JUDGMENT in IMM-5464-19

THIS COURT’S JUDGMENT is that:

  1. The Application is granted and sent back to for a new hearing to be re-determined by a different decision maker;

  2. No question is certified.

"Glennys L. McVeigh"

Judge


ANNEX

Immigration and Refugee Protection Act (S.C. 2001, c. 27)

Misrepresentation

40 (1) A permanent resident or a foreign national is inadmissible for misrepresentation

(a) for directly or indirectly misrepresenting or withholding material facts relating to a relevant matter that induces or could induce an error in the administration of this Act;

Fausses déclarations

40 (1) Emportent interdiction de territoire pour fausses déclarations les faits suivants :

a) directement ou indirectement, faire une présentation erronée sur un fait important quant à un objet pertinent, ou une réticence sur ce fait, ce qui entraîne ou risque d’entraîner une erreur dans l’application de la présente loi;

Report on Inadmissibility

Preparation of report

44 (1) An officer who is of the opinion that a permanent resident or a foreign national who is in Canada is inadmissible may prepare a report setting out the relevant facts, which report shall be transmitted to the Minister.

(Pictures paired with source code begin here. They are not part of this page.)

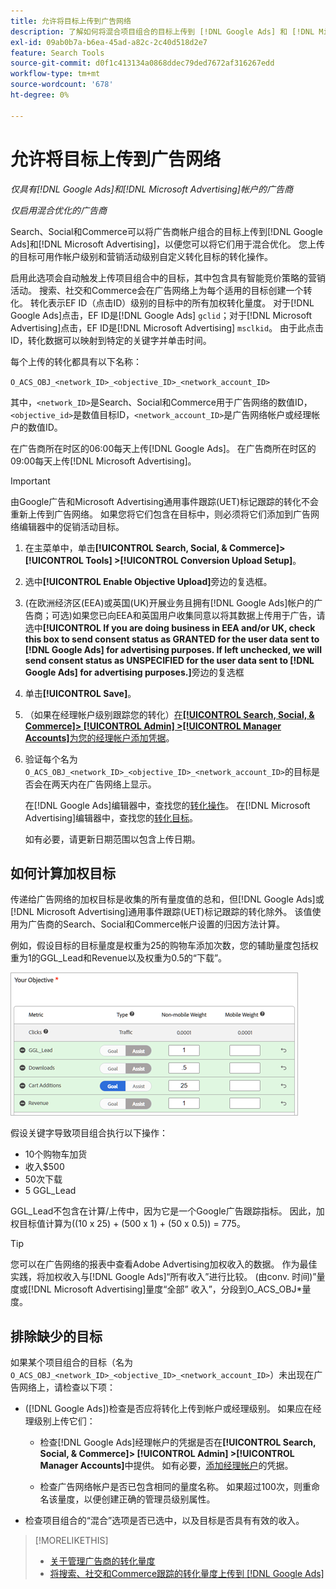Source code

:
 ```yaml
---
title: 允许将目标上传到广告网络
description: 了解如何将混合项目组合的目标上传到 [!DNL Google Ads] 和 [!DNL Microsoft Advertising]。
exl-id: 09ab0b7a-b6ea-45ad-a82c-2c40d518d2e7
feature: Search Tools
source-git-commit: d0f1c413134a0868ddec79ded7672af316267edd
workflow-type: tm+mt
source-wordcount: '678'
ht-degree: 0%

---
```


# 允许将目标上传到广告网络

*仅具有[!DNL Google Ads]和[!DNL Microsoft Advertising]帐户的广告商*

*仅启用混合优化的广告商*

Search、Social和Commerce可以将广告商帐户组合的目标上传到[!DNL Google Ads]和[!DNL Microsoft Advertising]，以便您可以将它们用于混合优化。 您上传的目标可用作帐户级别和营销活动级别自定义转化目标的转化操作。

启用此选项会自动触发上传项目组合中的目标，其中包含具有智能竞价策略的营销活动。 搜索、社交和Commerce会在广告网络上为每个适用的目标创建一个转化。 转化表示EF ID（点击ID）级别的目标中的所有加权转化量度。 对于[!DNL Google Ads]点击，EF ID是[!DNL Google Ads] `gclid`；对于[!DNL Microsoft Advertising]点击，EF ID是[!DNL Microsoft Advertising] `msclkid`。 由于此点击ID，转化数据可以映射到特定的关键字并单击时间。

每个上传的转化都具有以下名称：

`O_ACS_OBJ_<network_ID>_<objective_ID>_<network_account_ID>`

其中，`<network_ID>`是Search、Social和Commerce用于广告网络的数值ID，`<objective_id>`是数值目标ID，`<network_account_ID>`是广告网络帐户或经理帐户的数值ID。

在广告商所在时区的06:00每天上传[!DNL Google Ads]。 在广告商所在时区的09:00每天上传[!DNL Microsoft Advertising]。

>[!IMPORTANT]
>
>由Google广告和Microsoft Advertising通用事件跟踪(UET)标记跟踪的转化不会重新上传到广告网络。 如果您将它们包含在目标中，则必须将它们添加到广告网络编辑器中的促销活动目标。

1. 在主菜单中，单击&#x200B;**[!UICONTROL Search, Social, & Commerce]> [!UICONTROL Tools] >[!UICONTROL Conversion Upload Setup]**。

1. 选中&#x200B;**[!UICONTROL Enable Objective Upload]**&#x200B;旁边的复选框。

1. (在欧洲经济区(EEA)或英国(UK)开展业务且拥有[!DNL Google Ads]帐户的广告商；可选)如果您已向EEA和英国用户收集同意以将其数据上传用于广告，请选中&#x200B;**[!UICONTROL If you are doing business in EEA and/or UK, check this box to send consent status as GRANTED for the user data sent to [!DNL Google Ads] for advertising purposes. If left unchecked, we will send consent status as UNSPECIFIED for the user data sent to [!DNL Google Ads] for advertising purposes.]**&#x200B;旁边的复选框

1. 单击&#x200B;**[!UICONTROL Save]**。

1. （如果在经理帐户级别跟踪您的转化）[在&#x200B;**[!UICONTROL Search, Social, & Commerce]> [!UICONTROL Admin] >[!UICONTROL Manager Accounts]**&#x200B;为您的经理帐户添加凭据](/help/search-social-commerce/admin/manager-accounts.md)。

1. 验证每个名为`O_ACS_OBJ_<network_ID>_<objective_ID>_<network_account_ID>`的目标是否会在两天内在广告网络上显示。

   在[!DNL Google Ads]编辑器中，查找您的[转化操作](https://support.google.com/google-ads/answer/11461796)。 在[!DNL Microsoft Advertising]编辑器中，查找您的[转化目标](https://help.ads.microsoft.com/#apex/ads/en/56709)。

   如有必要，请更新日期范围以包含上传日期。

## 如何计算加权目标

传递给广告网络的加权目标是收集的所有量度值的总和，但[!DNL Google Ads]或[!DNL Microsoft Advertising]通用事件跟踪(UET)标记跟踪的转化除外。 该值使用为广告商的Search、Social和Commerce帐户设置的归因方法计算。

例如，假设目标的目标量度是权重为25的购物车添加次数，您的辅助量度包括权重为1的GGL_Lead和Revenue以及权重为0.5的“下载”。

![加权目标示例](/help/search-social-commerce/assets/objective-example.png "加权目标示例")

假设关键字导致项目组合执行以下操作：

* 10个购物车加货
* 收入$500
* 50次下载
* 5 GGL_Lead

GGL_Lead不包含在计算/上传中，因为它是一个Google广告跟踪指标。 因此，加权目标值计算为((10 x 25) + (500 x 1) + (50 x 0.5)) = 775。

>[!TIP]
>
>您可以在广告网络的报表中查看Adobe Advertising加权收入的数据。 作为最佳实践，将加权收入与[!DNL Google Ads]“所有收入”进行比较。 (由conv. 时间)”量度或[!DNL Microsoft Advertising]量度“全部” 收入”，分段到O_ACS_OBJ*量度。<!--clarify -->

## 排除缺少的目标

如果某个项目组合的目标（名为`O_ACS_OBJ_<network_ID>_<objective_ID>_<network_account_ID>`）未出现在广告网络上，请检查以下项：

* ([!DNL Google Ads])检查是否应将转化上传到帐户或经理级别。 如果应在经理级别上传它们：

   * 检查[!DNL Google Ads]经理帐户的凭据是否在&#x200B;**[!UICONTROL Search, Social, & Commerce]> [!UICONTROL Admin] >[!UICONTROL Manager Accounts]**&#x200B;中提供。 如有必要，[添加经理帐户](/help/search-social-commerce/admin/manager-accounts.md)的凭据。

   * 检查广告网络帐户是否已包含相同的量度名称。 如果超过100次，则重命名该量度，以便创建正确的管理员级别属性。

* 检查项目组合的“混合”选项是否已选中，以及目标是否具有有效的收入。

>[!MORELIKETHIS]
>
>* [关于管理广告商的转化量度](/help/search-social-commerce/admin/conversion-metrics/conversion-metric-about.md)
>* [将搜索、社交和Commerce跟踪的转化量度上传到 [!DNL Google Ads]](conversion-metrics-upload-to-google.md)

Constat de l’interdiction de territoire

Rapport d’interdiction de territoire

44 (1) S’il estime que le résident permanent ou l’étranger qui se trouve au Canada est interdit de territoire, l’agent peut établir un rapport circonstancié, qu’il transmet au ministre.

Immigration and Refugee Protection Regulations (S.O.R./2002-227)

Issuance of Work Permits

Work permits

Exceptions

200 (3) An officer shall not issue a work permit to a foreign national if

(a) there are reasonable grounds to believe that the foreign national is unable to perform the work sought;

(b) in the case of a foreign national who intends to work in the Province of Quebec and does not hold a Certificat d’acceptation du Québec, a determination under section 203 is required and the laws of that Province require that the foreign national hold a Certificat d’acceptation du Québec;

(c) the work that the foreign national intends to perform is likely to adversely affect the settlement of any labour dispute in progress or the employment of any person involved in the dispute;

(d) [Repealed, SOR/2017-78, s. 8]

(e) the foreign national has engaged in unauthorized study or work in Canada or has failed to comply with a condition of a previous permit or authorization unless

(i) a period of six months has elapsed since the cessation of the unauthorized work or study or failure to comply with a condition,

(ii) the study or work was unauthorized by reason only that the foreign national did not comply with conditions imposed under paragraph 185(a), any of subparagraphs 185(b)(i) to (iii) or paragraph 185(c);

(iii) section 206 applies to them; or

(iv) the foreign national was subsequently issued a temporary resident permit under subsection 24(1) of the Act;

(f) in the case of a foreign national referred to in subparagraphs (1)(c)(i) to (iii), the issuance of a work permit would be inconsistent with the terms of a federal-provincial agreement that apply to the employment of foreign nationals;

(f.1) in the case of a foreign national referred to in subparagraph (1)(c)(ii.1), the fee referred to in section 303.1 has not been paid or the information referred to in section 209.11 has not been provided before the foreign national makes an application for a work permit;

(g) [Repealed, SOR/2018-61, s. 1]

(g.1) the foreign national intends to work for an employer who, on a regular basis, offers striptease, erotic dance, escort services or erotic massages; or

(h) the foreign national intends to work for an employer who is

(i) subject to a determination made under subsection 203(5), if two years have not elapsed since the day on which that determination was made,

(ii) ineligible under paragraph 209.95(1)(b), or

(iii) in default of any amount payable in respect of an administrative monetary penalty, including if the employer fails to comply with a payment agreement for the payment of that amount.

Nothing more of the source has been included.